▶ _Task_
Gather each line of the entries below that includes "years".

▶ _Data for review_

▼▼▼

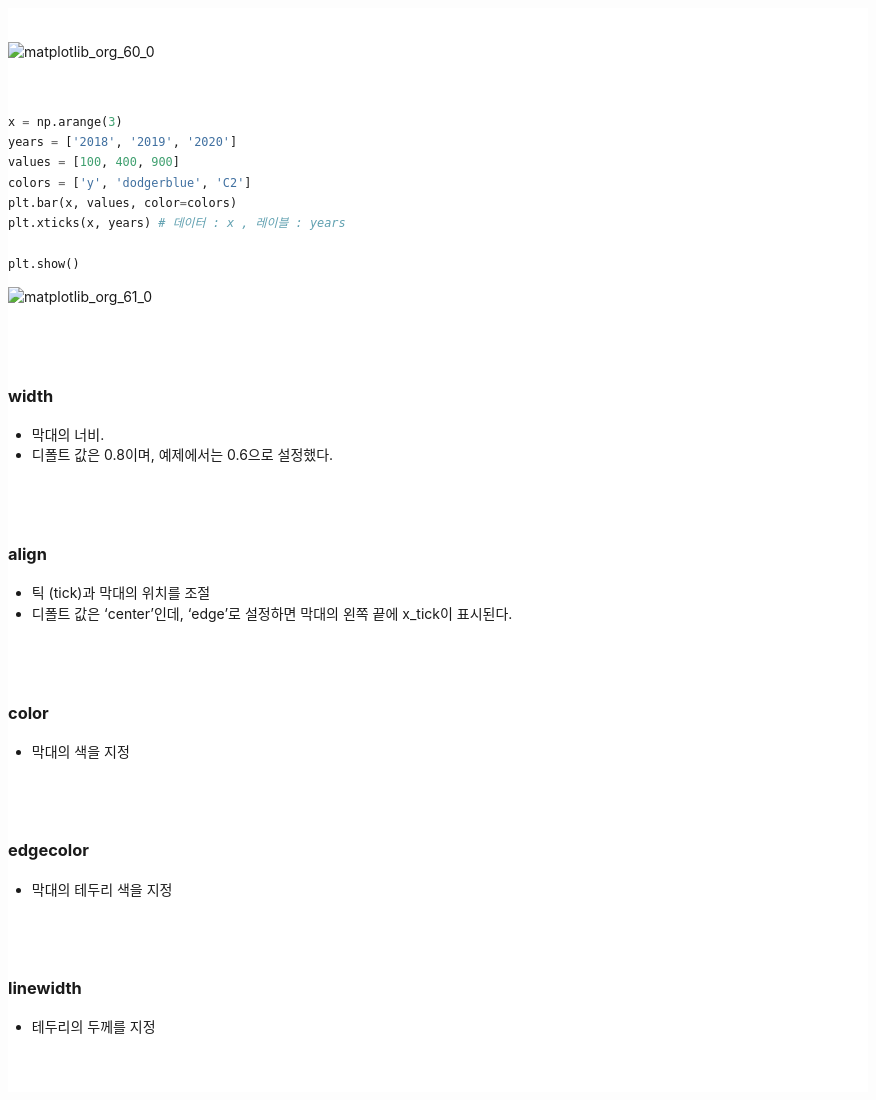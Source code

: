 <br>

![matplotlib_org_60_0](https://user-images.githubusercontent.com/78655692/140638880-bb6b10ea-c280-41cc-b044-8c18f0d57f54.png)

<br>

```python
x = np.arange(3)
years = ['2018', '2019', '2020']
values = [100, 400, 900]
colors = ['y', 'dodgerblue', 'C2']
plt.bar(x, values, color=colors)
plt.xticks(x, years) # 데이터 : x , 레이블 : years

plt.show()
```

![matplotlib_org_61_0](https://user-images.githubusercontent.com/78655692/140638893-3ef5479b-0478-4e5a-a3e2-92bebac8e0dd.png)

<br>
<br>

### width
- 막대의 너비.
- 디폴트 값은 0.8이며, 예제에서는 0.6으로 설정했다.

<br>
<br>

### align
- 틱 (tick)과 막대의 위치를 조절
- 디폴트 값은 ‘center’인데, ‘edge’로 설정하면 막대의 왼쪽 끝에 x_tick이 표시된다.

<br>
<br>

### color
- 막대의 색을 지정

<br>
<br>

### edgecolor
- 막대의 테두리 색을 지정

<br>
<br>

### linewidth
- 테두리의 두께를 지정

<br>
<br>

▲▲▲

▶ _Solution to this exercise_
years = ['2018', '2019', '2020']
plt.xticks(x, years) # 데이터 : x , 레이블 : years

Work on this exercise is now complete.